WHAT IS EXPECTED
Where the records below reach the line containing "- [Qlik Cloud Data", start transcribing, and end with the line containing "- [Version Control With", exactly and with nothing else added.

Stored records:
┄┄┄┄┄┄
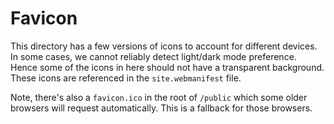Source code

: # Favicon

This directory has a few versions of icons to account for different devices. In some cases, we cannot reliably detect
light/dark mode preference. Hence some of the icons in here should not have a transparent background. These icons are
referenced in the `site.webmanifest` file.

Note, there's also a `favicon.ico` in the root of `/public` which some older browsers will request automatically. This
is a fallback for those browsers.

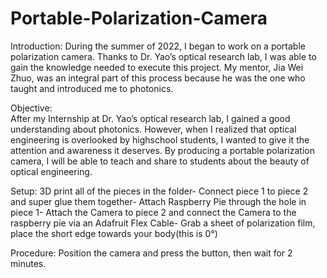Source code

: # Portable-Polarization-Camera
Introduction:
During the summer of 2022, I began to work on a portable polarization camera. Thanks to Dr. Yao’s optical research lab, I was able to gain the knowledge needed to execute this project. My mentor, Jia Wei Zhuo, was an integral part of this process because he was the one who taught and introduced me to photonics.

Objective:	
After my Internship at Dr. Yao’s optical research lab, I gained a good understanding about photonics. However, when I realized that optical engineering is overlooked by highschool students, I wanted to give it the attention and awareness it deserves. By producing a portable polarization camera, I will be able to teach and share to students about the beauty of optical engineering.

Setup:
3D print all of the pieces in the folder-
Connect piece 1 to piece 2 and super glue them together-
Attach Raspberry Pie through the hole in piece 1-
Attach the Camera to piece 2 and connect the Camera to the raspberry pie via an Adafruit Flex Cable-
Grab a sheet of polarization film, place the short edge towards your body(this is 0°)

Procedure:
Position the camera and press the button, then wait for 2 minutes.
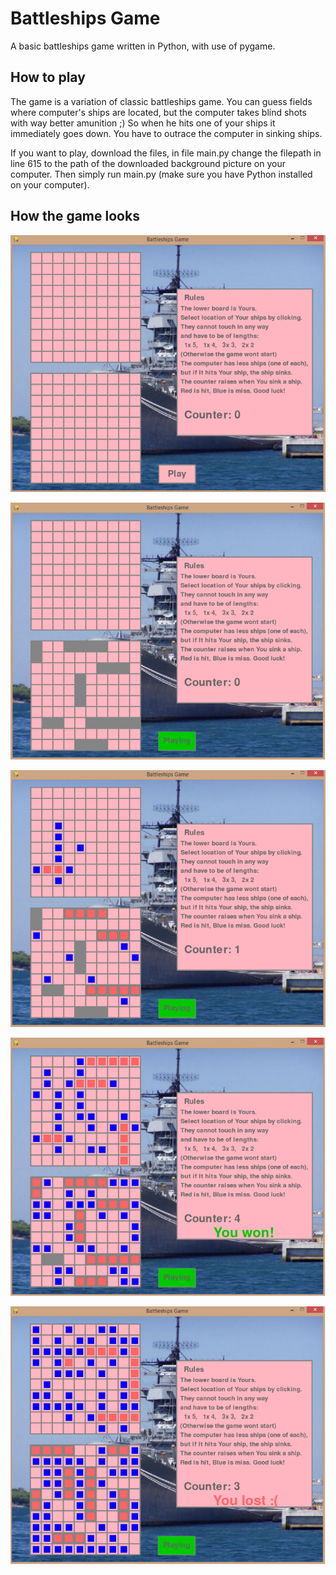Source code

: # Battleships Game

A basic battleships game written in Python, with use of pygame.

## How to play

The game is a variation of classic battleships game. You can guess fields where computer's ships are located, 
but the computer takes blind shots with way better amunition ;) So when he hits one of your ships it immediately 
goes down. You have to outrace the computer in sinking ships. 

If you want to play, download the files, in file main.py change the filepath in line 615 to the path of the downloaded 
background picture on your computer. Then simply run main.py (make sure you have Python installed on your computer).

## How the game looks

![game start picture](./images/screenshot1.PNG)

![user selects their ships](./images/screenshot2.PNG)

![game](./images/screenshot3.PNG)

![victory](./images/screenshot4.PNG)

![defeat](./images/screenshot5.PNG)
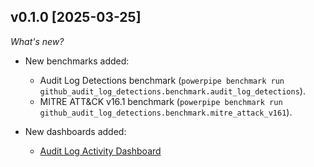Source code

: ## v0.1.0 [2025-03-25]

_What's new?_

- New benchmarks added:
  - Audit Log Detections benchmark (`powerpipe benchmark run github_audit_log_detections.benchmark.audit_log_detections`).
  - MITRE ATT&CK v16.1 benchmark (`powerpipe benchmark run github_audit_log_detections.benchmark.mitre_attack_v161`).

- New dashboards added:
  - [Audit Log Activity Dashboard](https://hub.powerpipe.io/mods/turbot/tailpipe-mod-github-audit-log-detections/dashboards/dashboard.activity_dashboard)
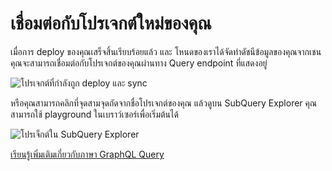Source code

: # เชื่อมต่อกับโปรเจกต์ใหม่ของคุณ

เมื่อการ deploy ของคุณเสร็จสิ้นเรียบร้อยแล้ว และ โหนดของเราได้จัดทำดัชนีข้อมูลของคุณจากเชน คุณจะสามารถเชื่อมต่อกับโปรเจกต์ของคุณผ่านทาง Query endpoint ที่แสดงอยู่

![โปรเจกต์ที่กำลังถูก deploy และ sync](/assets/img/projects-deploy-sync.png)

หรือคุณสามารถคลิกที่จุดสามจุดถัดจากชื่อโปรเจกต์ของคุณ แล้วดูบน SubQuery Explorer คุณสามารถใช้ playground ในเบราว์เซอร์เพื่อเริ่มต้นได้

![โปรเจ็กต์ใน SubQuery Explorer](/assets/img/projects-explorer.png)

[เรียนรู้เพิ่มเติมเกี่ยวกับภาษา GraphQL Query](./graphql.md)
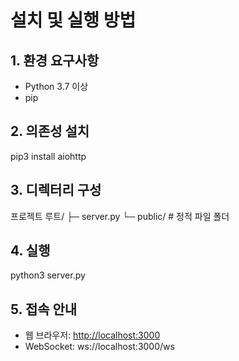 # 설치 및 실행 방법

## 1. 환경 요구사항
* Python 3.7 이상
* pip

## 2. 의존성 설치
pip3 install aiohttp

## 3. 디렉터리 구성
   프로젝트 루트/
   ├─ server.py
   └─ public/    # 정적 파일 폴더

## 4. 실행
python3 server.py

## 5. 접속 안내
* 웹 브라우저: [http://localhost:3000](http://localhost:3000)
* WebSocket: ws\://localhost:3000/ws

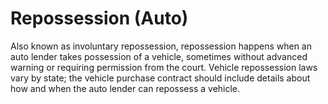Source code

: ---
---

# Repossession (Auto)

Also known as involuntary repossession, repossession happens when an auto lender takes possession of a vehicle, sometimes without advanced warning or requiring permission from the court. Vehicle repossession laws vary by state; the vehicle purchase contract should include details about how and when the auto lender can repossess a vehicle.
┄┄┄┄┄┄
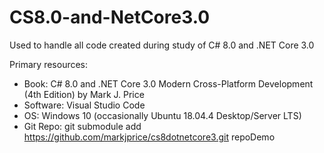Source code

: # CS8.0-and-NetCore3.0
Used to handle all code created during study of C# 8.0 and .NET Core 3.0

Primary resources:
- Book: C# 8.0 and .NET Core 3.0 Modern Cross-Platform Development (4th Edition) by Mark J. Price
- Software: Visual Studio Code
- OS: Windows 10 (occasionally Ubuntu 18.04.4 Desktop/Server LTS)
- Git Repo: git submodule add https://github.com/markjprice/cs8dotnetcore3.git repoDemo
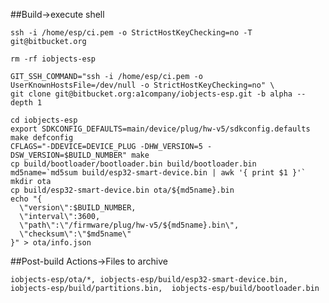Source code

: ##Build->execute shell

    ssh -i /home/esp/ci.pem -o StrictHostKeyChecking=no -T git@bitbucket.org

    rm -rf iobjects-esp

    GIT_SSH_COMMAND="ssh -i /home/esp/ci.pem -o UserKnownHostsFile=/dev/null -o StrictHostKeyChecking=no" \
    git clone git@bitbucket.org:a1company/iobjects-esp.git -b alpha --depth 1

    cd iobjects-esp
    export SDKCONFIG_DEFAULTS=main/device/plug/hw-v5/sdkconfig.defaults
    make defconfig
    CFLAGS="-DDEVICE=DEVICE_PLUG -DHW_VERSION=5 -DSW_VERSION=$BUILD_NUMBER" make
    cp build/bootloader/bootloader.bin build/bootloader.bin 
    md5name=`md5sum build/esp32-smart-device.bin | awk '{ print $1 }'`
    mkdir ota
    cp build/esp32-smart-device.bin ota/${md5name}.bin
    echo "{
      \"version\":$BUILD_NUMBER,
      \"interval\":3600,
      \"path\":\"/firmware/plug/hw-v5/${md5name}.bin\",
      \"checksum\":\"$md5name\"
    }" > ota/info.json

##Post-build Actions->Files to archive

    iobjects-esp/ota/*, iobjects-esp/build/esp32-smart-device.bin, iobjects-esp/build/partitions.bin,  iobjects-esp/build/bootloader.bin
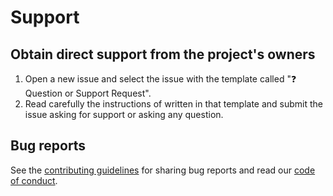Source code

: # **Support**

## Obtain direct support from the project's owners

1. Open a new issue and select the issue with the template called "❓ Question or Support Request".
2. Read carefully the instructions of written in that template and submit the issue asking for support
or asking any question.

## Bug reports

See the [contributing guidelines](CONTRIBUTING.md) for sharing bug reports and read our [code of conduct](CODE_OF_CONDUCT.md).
┄┄┄┄┄┄
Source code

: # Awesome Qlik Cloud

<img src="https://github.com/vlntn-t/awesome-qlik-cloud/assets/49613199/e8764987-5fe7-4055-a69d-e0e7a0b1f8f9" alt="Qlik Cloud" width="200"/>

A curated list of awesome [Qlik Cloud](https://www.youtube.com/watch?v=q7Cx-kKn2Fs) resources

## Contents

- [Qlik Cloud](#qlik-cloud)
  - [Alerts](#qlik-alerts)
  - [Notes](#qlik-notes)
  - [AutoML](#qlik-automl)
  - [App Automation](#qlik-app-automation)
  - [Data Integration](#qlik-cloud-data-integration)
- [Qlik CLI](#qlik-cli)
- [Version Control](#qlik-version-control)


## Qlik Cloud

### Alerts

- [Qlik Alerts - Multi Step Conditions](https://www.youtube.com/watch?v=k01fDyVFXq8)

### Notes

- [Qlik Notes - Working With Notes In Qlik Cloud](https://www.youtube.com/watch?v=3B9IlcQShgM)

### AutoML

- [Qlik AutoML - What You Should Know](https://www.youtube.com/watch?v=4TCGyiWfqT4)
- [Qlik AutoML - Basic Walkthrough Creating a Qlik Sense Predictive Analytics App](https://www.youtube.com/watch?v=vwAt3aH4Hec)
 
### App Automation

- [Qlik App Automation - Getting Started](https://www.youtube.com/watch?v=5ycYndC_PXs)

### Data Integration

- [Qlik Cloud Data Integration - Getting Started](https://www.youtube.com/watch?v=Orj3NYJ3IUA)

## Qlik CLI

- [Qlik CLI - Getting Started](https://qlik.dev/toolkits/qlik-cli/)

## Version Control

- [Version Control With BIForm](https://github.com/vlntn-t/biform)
┄┄┄┄┄┄
EXPECTED ANSWER
- [Qlik Cloud Data Integration - Getting Started](https://www.youtube.com/watch?v=Orj3NYJ3IUA)

## Qlik CLI

- [Qlik CLI - Getting Started](https://qlik.dev/toolkits/qlik-cli/)

## Version Control

- [Version Control With BIForm](https://github.com/vlntn-t/biform)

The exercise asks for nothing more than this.